* **REQUIREMENT**
Among the entries, how many lines carry the string "label"? Give the number and nothing else.

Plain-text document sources
----

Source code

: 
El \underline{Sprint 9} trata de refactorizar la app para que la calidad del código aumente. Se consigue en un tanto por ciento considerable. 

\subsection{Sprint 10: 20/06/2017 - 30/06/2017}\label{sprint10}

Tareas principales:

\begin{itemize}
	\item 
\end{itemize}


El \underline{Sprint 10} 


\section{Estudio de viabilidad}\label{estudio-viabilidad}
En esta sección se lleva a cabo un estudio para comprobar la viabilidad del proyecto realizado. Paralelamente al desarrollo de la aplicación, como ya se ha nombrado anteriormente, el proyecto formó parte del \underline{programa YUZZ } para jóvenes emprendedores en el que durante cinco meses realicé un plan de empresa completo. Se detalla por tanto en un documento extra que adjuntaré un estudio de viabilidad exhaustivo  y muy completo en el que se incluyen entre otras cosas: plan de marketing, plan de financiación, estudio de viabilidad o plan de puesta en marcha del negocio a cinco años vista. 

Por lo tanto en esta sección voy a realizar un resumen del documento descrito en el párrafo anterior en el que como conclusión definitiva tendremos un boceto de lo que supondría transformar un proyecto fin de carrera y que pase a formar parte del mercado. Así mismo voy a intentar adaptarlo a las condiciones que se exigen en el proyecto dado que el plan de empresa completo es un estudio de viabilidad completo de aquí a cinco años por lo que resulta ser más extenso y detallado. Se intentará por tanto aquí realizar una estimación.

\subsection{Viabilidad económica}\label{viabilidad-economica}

----

* **EXERCISE OUTPUT**
3